• _Exercise brief_: Among the entries, how many lines carry the string "plus"? Give the number and nothing else.

[Plain-text document sources]
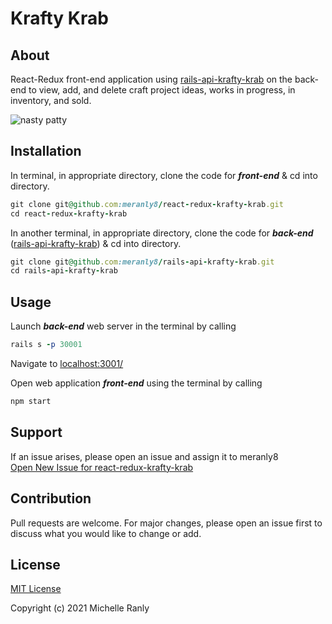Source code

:# Krafty Krab
## About
React-Redux front-end application using [rails-api-krafty-krab](https://github.com/meranly8/rails-api-krafty-krab) on the back-end to view, add, and delete craft project ideas, works in progress, in inventory, and sold. 

![nasty patty][logo]

[logo]: https://i.imgur.com/QslmyAR.jpg "Nasty Patty Embroidery"

## Installation
In terminal, in appropriate directory, clone the code for ***front-end*** & cd into directory.
```ruby
git clone git@github.com:meranly8/react-redux-krafty-krab.git
cd react-redux-krafty-krab
```
  
  
In another terminal, in appropriate directory, clone the code for ***back-end*** ([rails-api-krafty-krab](https://github.com/meranly8/rails-api-krafty-krab)) & cd into directory.
```ruby
git clone git@github.com:meranly8/rails-api-krafty-krab.git
cd rails-api-krafty-krab
```

## Usage
Launch ***back-end*** web server in the terminal by calling
```ruby
rails s -p 30001
```
Navigate to [localhost:3001/](http://localhost:3001/) 
  
Open web application ***front-end*** using the terminal by calling
```ruby
npm start
```

## Support
If an issue arises, please open an issue and assign it to meranly8\
[Open New Issue for react-redux-krafty-krab](https://github.com/meranly8/react-redux-krafty-krab/issues/new)

## Contribution
Pull requests are welcome. For major changes, please open an issue first to discuss what you would like to change or add.

## License
[MIT License](https://choosealicense.com/licenses/mit/)

Copyright (c) 2021 Michelle Ranly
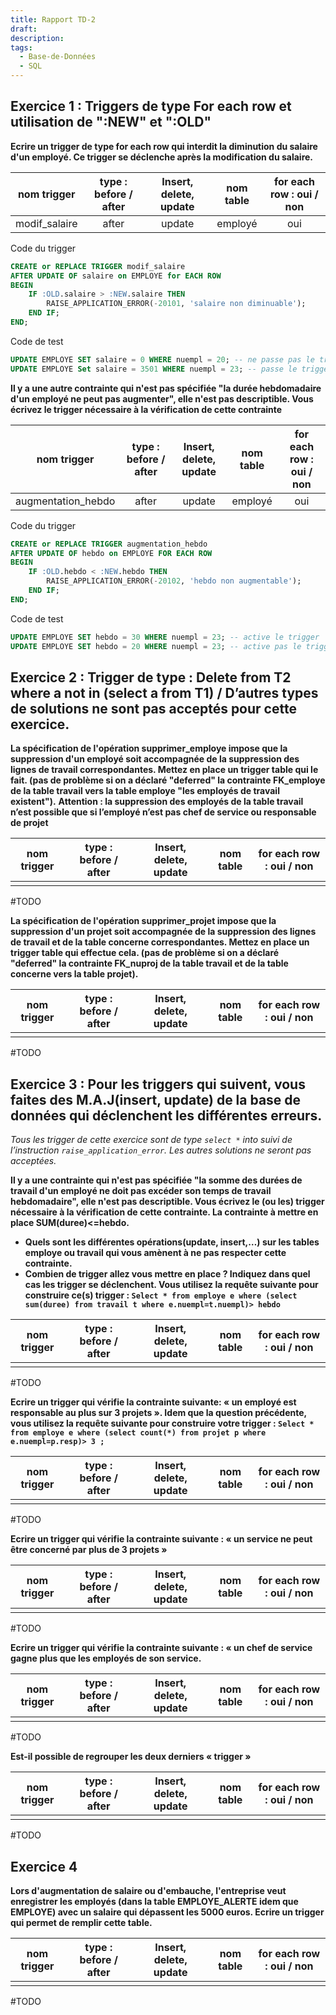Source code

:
 ```yaml
---
title: Rapport TD-2
draft: 
description: 
tags:
  - Base-de-Données
  - SQL
---
```

## Exercice 1 : Triggers de type For each row et utilisation de ":NEW" et ":OLD"

**Ecrire un trigger de type for each row qui interdit la diminution du salaire d'un employé. Ce trigger se déclenche après la modification du salaire.**

|  nom trigger  | type : before / after | Insert, delete, update | nom table | for each row : oui / non |
| :-----------: | :-------------------: | :--------------------: | :-------: | :----------------------: |
| modif_salaire |         after         |         update         |  employé  |           oui            |

Code du trigger
```sql
CREATE or REPLACE TRIGGER modif_salaire
AFTER UPDATE OF salaire on EMPLOYE for EACH ROW
BEGIN
	IF :OLD.salaire > :NEW.salaire THEN
		RAISE_APPLICATION_ERROR(-20101, 'salaire non diminuable');
	END IF;
END;
```
Code de test
```sql
UPDATE EMPLOYE SET salaire = 0 WHERE nuempl = 20; -- ne passe pas le trigger
UPDATE EMPLOYE Set salaire = 3501 WHERE nuempl = 23; -- passe le trigger
```

**Il y a une autre contrainte qui n'est pas spécifiée "la durée hebdomadaire d'un employé ne peut pas augmenter", elle n'est pas descriptible. Vous écrivez le trigger nécessaire à la vérification de cette contrainte**

|    nom trigger     | type : before / after | Insert, delete, update | nom table | for each row : oui / non |
| :----------------: | :-------------------: | :--------------------: | :-------: | :----------------------: |
| augmentation_hebdo |         after         |         update         |  employé  |           oui            |
Code du trigger
```sql
CREATE or REPLACE TRIGGER augmentation_hebdo
AFTER UPDATE OF hebdo on EMPLOYE FOR EACH ROW
BEGIN
	IF :OLD.hebdo < :NEW.hebdo THEN
		RAISE_APPLICATION_ERROR(-20102, 'hebdo non augmentable');
	END IF;
END;
```
Code de test
```sql
UPDATE EMPLOYE SET hebdo = 30 WHERE nuempl = 23; -- active le trigger
UPDATE EMPLOYE SET hebdo = 20 WHERE nuempl = 23; -- active pas le trigger
```

## Exercice 2 : Trigger de type : Delete from T2 where a not in (select a from T1) / D’autres types de solutions ne sont pas acceptés pour cette exercice.

**La spécification de l'opération supprimer_employe impose que la suppression d'un employé soit accompagnée de la suppression des lignes de travail correspondantes. Mettez en place un trigger table qui le fait. (pas de problème si on a déclaré "deferred" la contrainte FK_employe de la table travail vers la table employe "les employés de travail existent").**
**Attention : la suppression des employés de la table travail n’est possible que si l’employé n’est pas chef de service ou responsable de projet**

| nom trigger | type : before / after | Insert, delete, update | nom table | for each row : oui / non |
| :---------: | :-------------------: | :--------------------: | :-------: | :----------------------: |
|             |                       |                        |           |                          |

#TODO 

**La spécification de l'opération supprimer_projet impose que la suppression d'un projet soit accompagnée de la suppression des lignes de travail et de la table concerne correspondantes. Mettez en place un trigger table qui effectue cela. (pas de problème si on a déclaré "deferred" la contrainte FK_nuproj de la table travail et de la table concerne vers la table projet).**

| nom trigger | type : before / after | Insert, delete, update | nom table | for each row : oui / non |
| :---------: | :-------------------: | :--------------------: | :-------: | :----------------------: |
|             |                       |                        |           |                          |

#TODO 

## Exercice 3 : Pour les triggers qui suivent, vous faites des M.A.J(insert, update) de la base de données qui déclenchent les différentes erreurs.
*Tous les trigger de cette exercice sont de type `select *` into suivi de l’instruction `raise_application_error`. Les autres solutions ne seront pas acceptées.*

**Il y a une contrainte qui n'est pas spécifiée "la somme des durées de travail d'un employé ne doit pas excéder son temps de travail hebdomadaire", elle n'est pas descriptible. Vous écrivez le (ou les) trigger nécessaire à la vérification de cette contrainte. La contrainte à mettre en place SUM(duree)<=hebdo.** 
- **Quels sont les différentes opérations(update, insert,…) sur les tables employe ou travail qui vous amènent à ne pas respecter cette contrainte.**
- **Combien de trigger allez vous mettre en place ? Indiquez dans quel cas les trigger se déclenchent. Vous utilisez la requête suivante pour construire ce(s) trigger : `Select * from employe e where (select sum(duree) from travail t where e.nuempl=t.nuempl)> hebdo`**

| nom trigger | type : before / after | Insert, delete, update | nom table | for each row : oui / non |
| :---------: | :-------------------: | :--------------------: | :-------: | :----------------------: |
|             |                       |                        |           |                          |

#TODO 

**Ecrire un trigger qui vérifie la contrainte suivante: « un employé est responsable au plus sur 3 projets ». Idem que la question précédente, vous utilisez la requête suivante pour construire votre trigger : `Select * from employe e where (select count(*) from projet p where e.nuempl=p.resp)> 3 ;`**

| nom trigger | type : before / after | Insert, delete, update | nom table | for each row : oui / non |
| :---------: | :-------------------: | :--------------------: | :-------: | :----------------------: |
|             |                       |                        |           |                          |

#TODO 

**Ecrire un trigger qui vérifie la contrainte suivante : « un service ne peut être concerné par plus de 3 projets »**

| nom trigger | type : before / after | Insert, delete, update | nom table | for each row : oui / non |
| :---------: | :-------------------: | :--------------------: | :-------: | :----------------------: |
|             |                       |                        |           |                          |

#TODO 

**Ecrire un trigger qui vérifie la contrainte suivante : « un chef de service gagne plus que les employés de son service.**

| nom trigger | type : before / after | Insert, delete, update | nom table | for each row : oui / non |
| :---------: | :-------------------: | :--------------------: | :-------: | :----------------------: |
|             |                       |                        |           |                          |

#TODO 

**Est-il possible de regrouper les deux derniers « trigger »**

| nom trigger | type : before / after | Insert, delete, update | nom table | for each row : oui / non |
| :---------: | :-------------------: | :--------------------: | :-------: | :----------------------: |
|             |                       |                        |           |                          |

#TODO 

## Exercice 4

**Lors d'augmentation de salaire ou d'embauche, l'entreprise veut enregistrer les employés (dans la table EMPLOYE_ALERTE idem que EMPLOYE) avec un salaire qui dépassent les 5000 euros. Ecrire un trigger qui permet de remplir cette table.**

| nom trigger | type : before / after | Insert, delete, update | nom table | for each row : oui / non |
| :---------: | :-------------------: | :--------------------: | :-------: | :----------------------: |
|             |                       |                        |           |                          |

#TODO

• _Finished exercise_: 3